*** SUPPLIED ENTRIES Section Begins ***

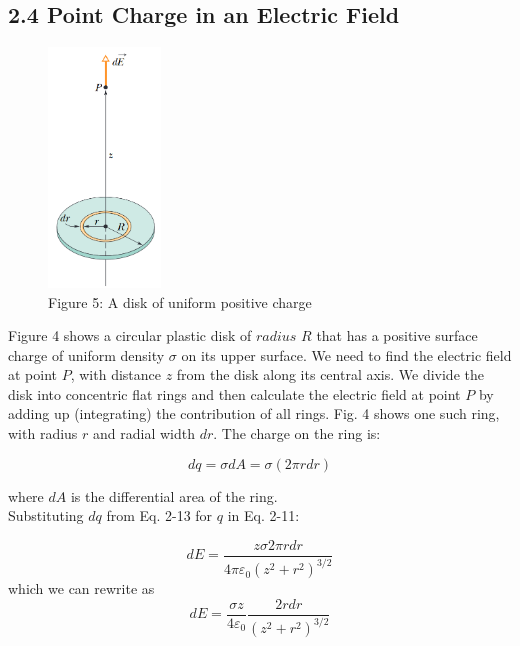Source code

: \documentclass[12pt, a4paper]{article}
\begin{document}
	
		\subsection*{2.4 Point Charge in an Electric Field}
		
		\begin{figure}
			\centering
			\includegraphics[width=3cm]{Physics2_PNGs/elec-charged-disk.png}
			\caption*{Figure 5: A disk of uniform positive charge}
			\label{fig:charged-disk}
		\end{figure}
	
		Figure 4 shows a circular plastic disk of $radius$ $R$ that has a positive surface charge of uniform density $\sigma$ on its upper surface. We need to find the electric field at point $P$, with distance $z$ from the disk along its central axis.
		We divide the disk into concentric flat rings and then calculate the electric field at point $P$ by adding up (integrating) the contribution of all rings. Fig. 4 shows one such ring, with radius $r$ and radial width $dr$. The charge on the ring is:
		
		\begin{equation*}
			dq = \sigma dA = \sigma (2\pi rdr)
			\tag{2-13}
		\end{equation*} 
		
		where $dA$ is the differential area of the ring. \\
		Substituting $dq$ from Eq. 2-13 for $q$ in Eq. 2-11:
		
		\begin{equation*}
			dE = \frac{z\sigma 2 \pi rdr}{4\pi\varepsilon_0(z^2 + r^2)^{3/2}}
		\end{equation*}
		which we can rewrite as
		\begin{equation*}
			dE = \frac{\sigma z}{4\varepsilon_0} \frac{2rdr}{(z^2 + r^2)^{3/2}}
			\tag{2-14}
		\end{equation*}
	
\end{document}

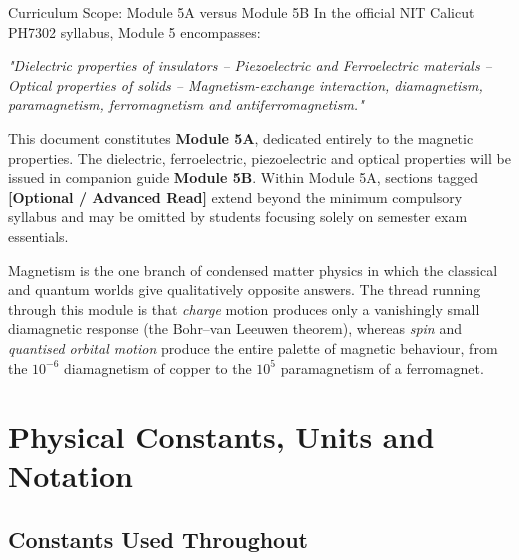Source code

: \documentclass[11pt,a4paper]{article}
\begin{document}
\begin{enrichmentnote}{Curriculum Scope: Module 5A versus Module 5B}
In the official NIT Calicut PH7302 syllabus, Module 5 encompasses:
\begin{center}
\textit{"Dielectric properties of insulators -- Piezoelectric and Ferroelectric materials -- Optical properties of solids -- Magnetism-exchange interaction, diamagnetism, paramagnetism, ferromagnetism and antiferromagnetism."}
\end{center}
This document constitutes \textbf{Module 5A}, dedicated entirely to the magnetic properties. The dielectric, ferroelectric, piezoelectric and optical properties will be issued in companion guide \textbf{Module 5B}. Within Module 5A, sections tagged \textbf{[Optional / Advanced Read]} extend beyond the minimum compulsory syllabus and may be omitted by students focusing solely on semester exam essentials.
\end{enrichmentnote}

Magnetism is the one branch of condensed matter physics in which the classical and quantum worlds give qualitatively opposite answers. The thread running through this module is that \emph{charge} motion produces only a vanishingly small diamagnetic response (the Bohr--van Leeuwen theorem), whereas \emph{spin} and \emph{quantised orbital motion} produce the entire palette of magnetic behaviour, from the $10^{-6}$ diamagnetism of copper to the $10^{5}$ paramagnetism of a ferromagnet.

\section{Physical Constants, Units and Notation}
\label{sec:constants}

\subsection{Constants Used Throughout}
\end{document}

*** SUPPLIED ENTRIES Section Ends ***
*** SUPPLIED ENTRIES Section Begins ***

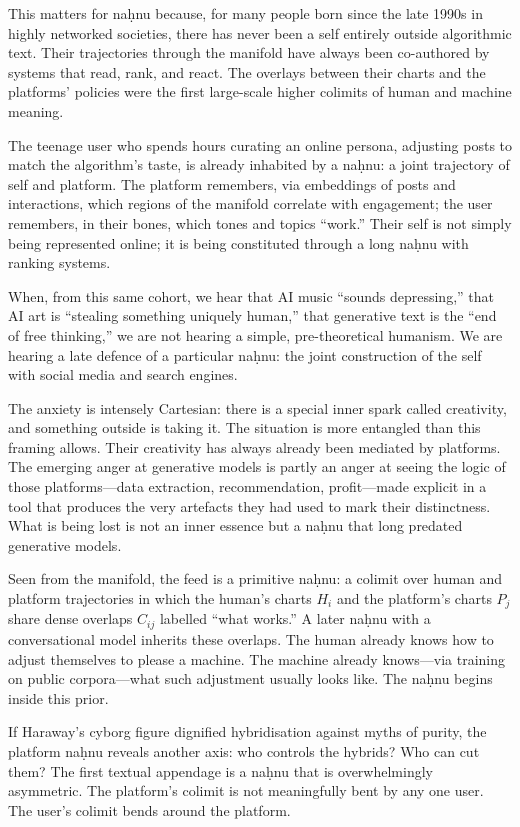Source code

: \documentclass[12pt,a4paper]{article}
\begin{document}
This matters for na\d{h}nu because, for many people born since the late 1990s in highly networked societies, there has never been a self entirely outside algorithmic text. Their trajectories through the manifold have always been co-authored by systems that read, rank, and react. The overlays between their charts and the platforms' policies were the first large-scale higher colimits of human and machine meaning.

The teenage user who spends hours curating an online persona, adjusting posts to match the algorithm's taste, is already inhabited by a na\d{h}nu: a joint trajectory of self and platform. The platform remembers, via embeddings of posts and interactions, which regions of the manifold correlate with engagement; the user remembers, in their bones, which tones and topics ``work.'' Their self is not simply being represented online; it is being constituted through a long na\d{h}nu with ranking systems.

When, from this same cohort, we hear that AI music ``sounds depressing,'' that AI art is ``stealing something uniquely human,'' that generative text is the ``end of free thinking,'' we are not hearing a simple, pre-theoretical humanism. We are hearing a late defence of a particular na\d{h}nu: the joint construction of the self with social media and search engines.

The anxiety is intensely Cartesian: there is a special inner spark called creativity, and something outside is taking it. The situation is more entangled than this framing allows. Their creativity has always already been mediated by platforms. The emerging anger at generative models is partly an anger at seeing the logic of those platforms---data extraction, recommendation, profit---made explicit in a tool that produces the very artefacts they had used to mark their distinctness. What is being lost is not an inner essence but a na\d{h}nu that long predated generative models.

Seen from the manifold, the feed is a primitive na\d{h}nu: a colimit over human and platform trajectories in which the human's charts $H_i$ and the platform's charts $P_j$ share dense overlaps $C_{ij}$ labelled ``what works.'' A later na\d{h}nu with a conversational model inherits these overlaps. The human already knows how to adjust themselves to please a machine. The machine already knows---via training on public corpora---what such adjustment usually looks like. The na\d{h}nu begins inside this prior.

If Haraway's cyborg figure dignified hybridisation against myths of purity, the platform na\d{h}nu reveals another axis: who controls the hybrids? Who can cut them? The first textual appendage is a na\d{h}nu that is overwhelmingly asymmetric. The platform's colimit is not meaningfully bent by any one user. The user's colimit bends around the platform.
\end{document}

*** SUPPLIED ENTRIES Section Ends ***

TASK DESCRIPTION
Copy out the listing above from the line containing "dq = \sigma dA = \sigma (2\pi rdr)" to the line containing "Scope: Module 5A", both included, exactly as written and minus the images.

EXPECTED ANSWER
			dq = \sigma dA = \sigma (2\pi rdr)
			\tag{2-13}
		\end{equation*} 
		
		where $dA$ is the differential area of the ring. \\
		Substituting $dq$ from Eq. 2-13 for $q$ in Eq. 2-11:
		
		\begin{equation*}
			dE = \frac{z\sigma 2 \pi rdr}{4\pi\varepsilon_0(z^2 + r^2)^{3/2}}
		\end{equation*}
		which we can rewrite as
		\begin{equation*}
			dE = \frac{\sigma z}{4\varepsilon_0} \frac{2rdr}{(z^2 + r^2)^{3/2}}
			\tag{2-14}
		\end{equation*}
	
\end{document}

Source code

: \documentclass[11pt,a4paper]{article}
\begin{document}
\begin{enrichmentnote}{Curriculum Scope: Module 5A versus Module 5B}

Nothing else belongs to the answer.